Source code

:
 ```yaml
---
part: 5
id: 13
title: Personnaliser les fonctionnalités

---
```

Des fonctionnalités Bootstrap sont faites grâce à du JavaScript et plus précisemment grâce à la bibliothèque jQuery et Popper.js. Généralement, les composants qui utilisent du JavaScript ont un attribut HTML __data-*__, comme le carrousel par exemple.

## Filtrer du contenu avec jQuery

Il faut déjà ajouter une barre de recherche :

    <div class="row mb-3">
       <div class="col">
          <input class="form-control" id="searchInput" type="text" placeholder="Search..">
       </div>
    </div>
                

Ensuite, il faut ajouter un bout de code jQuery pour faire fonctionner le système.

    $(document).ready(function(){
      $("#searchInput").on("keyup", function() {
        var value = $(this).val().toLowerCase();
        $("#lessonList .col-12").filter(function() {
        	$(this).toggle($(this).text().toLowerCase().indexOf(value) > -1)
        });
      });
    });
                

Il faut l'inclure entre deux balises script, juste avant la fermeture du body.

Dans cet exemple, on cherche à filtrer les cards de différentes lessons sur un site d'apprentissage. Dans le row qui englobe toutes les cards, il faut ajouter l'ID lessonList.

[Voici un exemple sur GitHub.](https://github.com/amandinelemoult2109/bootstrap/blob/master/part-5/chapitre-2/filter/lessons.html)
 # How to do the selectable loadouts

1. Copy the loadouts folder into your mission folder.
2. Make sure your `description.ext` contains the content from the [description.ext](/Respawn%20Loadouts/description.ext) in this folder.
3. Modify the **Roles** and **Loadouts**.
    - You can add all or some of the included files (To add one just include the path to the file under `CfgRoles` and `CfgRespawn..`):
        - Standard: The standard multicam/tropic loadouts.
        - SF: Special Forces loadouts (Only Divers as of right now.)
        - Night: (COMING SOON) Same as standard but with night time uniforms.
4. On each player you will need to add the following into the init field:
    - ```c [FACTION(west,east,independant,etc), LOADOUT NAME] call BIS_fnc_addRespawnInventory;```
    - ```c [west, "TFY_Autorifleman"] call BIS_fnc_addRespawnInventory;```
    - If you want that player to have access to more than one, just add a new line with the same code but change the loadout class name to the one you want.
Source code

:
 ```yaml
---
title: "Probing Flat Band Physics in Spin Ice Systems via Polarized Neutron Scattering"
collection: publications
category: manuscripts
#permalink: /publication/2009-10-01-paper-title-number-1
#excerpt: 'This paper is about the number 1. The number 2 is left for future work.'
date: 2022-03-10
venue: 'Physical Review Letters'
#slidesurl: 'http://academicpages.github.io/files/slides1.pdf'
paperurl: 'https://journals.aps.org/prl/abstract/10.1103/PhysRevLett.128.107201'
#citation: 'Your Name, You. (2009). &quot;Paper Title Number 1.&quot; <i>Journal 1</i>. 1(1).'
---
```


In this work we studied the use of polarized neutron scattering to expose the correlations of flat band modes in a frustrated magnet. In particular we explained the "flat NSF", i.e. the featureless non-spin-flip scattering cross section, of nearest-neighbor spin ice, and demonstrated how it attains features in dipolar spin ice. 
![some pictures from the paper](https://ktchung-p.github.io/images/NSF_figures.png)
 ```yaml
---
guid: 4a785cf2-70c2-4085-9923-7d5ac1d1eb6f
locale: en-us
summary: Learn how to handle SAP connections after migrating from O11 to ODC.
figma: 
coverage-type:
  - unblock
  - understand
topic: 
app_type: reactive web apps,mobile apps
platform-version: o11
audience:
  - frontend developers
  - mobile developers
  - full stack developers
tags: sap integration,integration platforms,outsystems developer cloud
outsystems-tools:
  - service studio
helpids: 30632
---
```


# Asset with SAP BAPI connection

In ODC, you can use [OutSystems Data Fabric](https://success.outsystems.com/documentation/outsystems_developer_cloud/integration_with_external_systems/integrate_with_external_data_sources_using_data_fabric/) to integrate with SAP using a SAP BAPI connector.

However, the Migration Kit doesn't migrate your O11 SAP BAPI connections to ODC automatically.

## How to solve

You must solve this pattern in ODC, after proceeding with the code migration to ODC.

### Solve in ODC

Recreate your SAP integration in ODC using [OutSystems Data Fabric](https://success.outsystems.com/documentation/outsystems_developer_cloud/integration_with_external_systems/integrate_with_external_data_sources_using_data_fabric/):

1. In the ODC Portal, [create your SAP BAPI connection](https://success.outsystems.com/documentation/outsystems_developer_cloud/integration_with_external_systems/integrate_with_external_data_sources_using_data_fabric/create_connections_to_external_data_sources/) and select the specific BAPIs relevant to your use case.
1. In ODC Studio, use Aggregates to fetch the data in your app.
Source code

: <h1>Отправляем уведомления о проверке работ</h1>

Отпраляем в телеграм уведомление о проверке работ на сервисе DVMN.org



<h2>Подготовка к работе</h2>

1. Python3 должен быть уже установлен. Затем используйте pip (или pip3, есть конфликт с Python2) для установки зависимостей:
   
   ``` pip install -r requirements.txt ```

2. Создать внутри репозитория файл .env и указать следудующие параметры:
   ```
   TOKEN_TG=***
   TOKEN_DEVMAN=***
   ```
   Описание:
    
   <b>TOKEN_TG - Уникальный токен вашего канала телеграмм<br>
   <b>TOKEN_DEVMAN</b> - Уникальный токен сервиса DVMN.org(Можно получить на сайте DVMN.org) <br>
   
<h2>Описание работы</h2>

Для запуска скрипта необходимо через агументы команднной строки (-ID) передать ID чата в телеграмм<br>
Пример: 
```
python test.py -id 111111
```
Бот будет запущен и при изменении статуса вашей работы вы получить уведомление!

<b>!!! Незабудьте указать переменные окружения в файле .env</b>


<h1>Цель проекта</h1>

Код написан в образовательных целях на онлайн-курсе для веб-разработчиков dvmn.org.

Instructions to follow: All lines from the records above should be copied exactly.

The answer:
Source code

:
 ```yaml
---
part: 5
id: 13
title: Personnaliser les fonctionnalités

---
```

Des fonctionnalités Bootstrap sont faites grâce à du JavaScript et plus précisemment grâce à la bibliothèque jQuery et Popper.js. Généralement, les composants qui utilisent du JavaScript ont un attribut HTML __data-*__, comme le carrousel par exemple.

## Filtrer du contenu avec jQuery

Il faut déjà ajouter une barre de recherche :

    <div class="row mb-3">
       <div class="col">
          <input class="form-control" id="searchInput" type="text" placeholder="Search..">
       </div>
    </div>
                

Ensuite, il faut ajouter un bout de code jQuery pour faire fonctionner le système.

    $(document).ready(function(){
      $("#searchInput").on("keyup", function() {
        var value = $(this).val().toLowerCase();
        $("#lessonList .col-12").filter(function() {
        	$(this).toggle($(this).text().toLowerCase().indexOf(value) > -1)
        });
      });
    });
                

Il faut l'inclure entre deux balises script, juste avant la fermeture du body.

Dans cet exemple, on cherche à filtrer les cards de différentes lessons sur un site d'apprentissage. Dans le row qui englobe toutes les cards, il faut ajouter l'ID lessonList.

[Voici un exemple sur GitHub.](https://github.com/amandinelemoult2109/bootstrap/blob/master/part-5/chapitre-2/filter/lessons.html)
 # How to do the selectable loadouts

1. Copy the loadouts folder into your mission folder.
2. Make sure your `description.ext` contains the content from the [description.ext](/Respawn%20Loadouts/description.ext) in this folder.
3. Modify the **Roles** and **Loadouts**.
    - You can add all or some of the included files (To add one just include the path to the file under `CfgRoles` and `CfgRespawn..`):
        - Standard: The standard multicam/tropic loadouts.
        - SF: Special Forces loadouts (Only Divers as of right now.)
        - Night: (COMING SOON) Same as standard but with night time uniforms.
4. On each player you will need to add the following into the init field:
    - ```c [FACTION(west,east,independant,etc), LOADOUT NAME] call BIS_fnc_addRespawnInventory;```
    - ```c [west, "TFY_Autorifleman"] call BIS_fnc_addRespawnInventory;```
    - If you want that player to have access to more than one, just add a new line with the same code but change the loadout class name to the one you want.
Source code

:
 ```yaml
---
title: "Probing Flat Band Physics in Spin Ice Systems via Polarized Neutron Scattering"
collection: publications
category: manuscripts
#permalink: /publication/2009-10-01-paper-title-number-1
#excerpt: 'This paper is about the number 1. The number 2 is left for future work.'
date: 2022-03-10
venue: 'Physical Review Letters'
#slidesurl: 'http://academicpages.github.io/files/slides1.pdf'
paperurl: 'https://journals.aps.org/prl/abstract/10.1103/PhysRevLett.128.107201'
#citation: 'Your Name, You. (2009). &quot;Paper Title Number 1.&quot; <i>Journal 1</i>. 1(1).'
---
```


In this work we studied the use of polarized neutron scattering to expose the correlations of flat band modes in a frustrated magnet. In particular we explained the "flat NSF", i.e. the featureless non-spin-flip scattering cross section, of nearest-neighbor spin ice, and demonstrated how it attains features in dipolar spin ice. 
![some pictures from the paper](https://ktchung-p.github.io/images/NSF_figures.png)
 ```yaml
---
guid: 4a785cf2-70c2-4085-9923-7d5ac1d1eb6f
locale: en-us
summary: Learn how to handle SAP connections after migrating from O11 to ODC.
figma: 
coverage-type:
  - unblock
  - understand
topic: 
app_type: reactive web apps,mobile apps
platform-version: o11
audience:
  - frontend developers
  - mobile developers
  - full stack developers
tags: sap integration,integration platforms,outsystems developer cloud
outsystems-tools:
  - service studio
helpids: 30632
---
```


# Asset with SAP BAPI connection

In ODC, you can use [OutSystems Data Fabric](https://success.outsystems.com/documentation/outsystems_developer_cloud/integration_with_external_systems/integrate_with_external_data_sources_using_data_fabric/) to integrate with SAP using a SAP BAPI connector.

However, the Migration Kit doesn't migrate your O11 SAP BAPI connections to ODC automatically.

## How to solve

You must solve this pattern in ODC, after proceeding with the code migration to ODC.

### Solve in ODC

Recreate your SAP integration in ODC using [OutSystems Data Fabric](https://success.outsystems.com/documentation/outsystems_developer_cloud/integration_with_external_systems/integrate_with_external_data_sources_using_data_fabric/):

1. In the ODC Portal, [create your SAP BAPI connection](https://success.outsystems.com/documentation/outsystems_developer_cloud/integration_with_external_systems/integrate_with_external_data_sources_using_data_fabric/create_connections_to_external_data_sources/) and select the specific BAPIs relevant to your use case.
1. In ODC Studio, use Aggregates to fetch the data in your app.
Source code

: <h1>Отправляем уведомления о проверке работ</h1>

Отпраляем в телеграм уведомление о проверке работ на сервисе DVMN.org



<h2>Подготовка к работе</h2>

1. Python3 должен быть уже установлен. Затем используйте pip (или pip3, есть конфликт с Python2) для установки зависимостей:
   
   ``` pip install -r requirements.txt ```

2. Создать внутри репозитория файл .env и указать следудующие параметры:
   ```
   TOKEN_TG=***
   TOKEN_DEVMAN=***
   ```
   Описание:
    
   <b>TOKEN_TG - Уникальный токен вашего канала телеграмм<br>
   <b>TOKEN_DEVMAN</b> - Уникальный токен сервиса DVMN.org(Можно получить на сайте DVMN.org) <br>
   
<h2>Описание работы</h2>

Для запуска скрипта необходимо через агументы команднной строки (-ID) передать ID чата в телеграмм<br>
Пример: 
```
python test.py -id 111111
```
Бот будет запущен и при изменении статуса вашей работы вы получить уведомление!

<b>!!! Незабудьте указать переменные окружения в файле .env</b>


<h1>Цель проекта</h1>

Код написан в образовательных целях на онлайн-курсе для веб-разработчиков dvmn.org.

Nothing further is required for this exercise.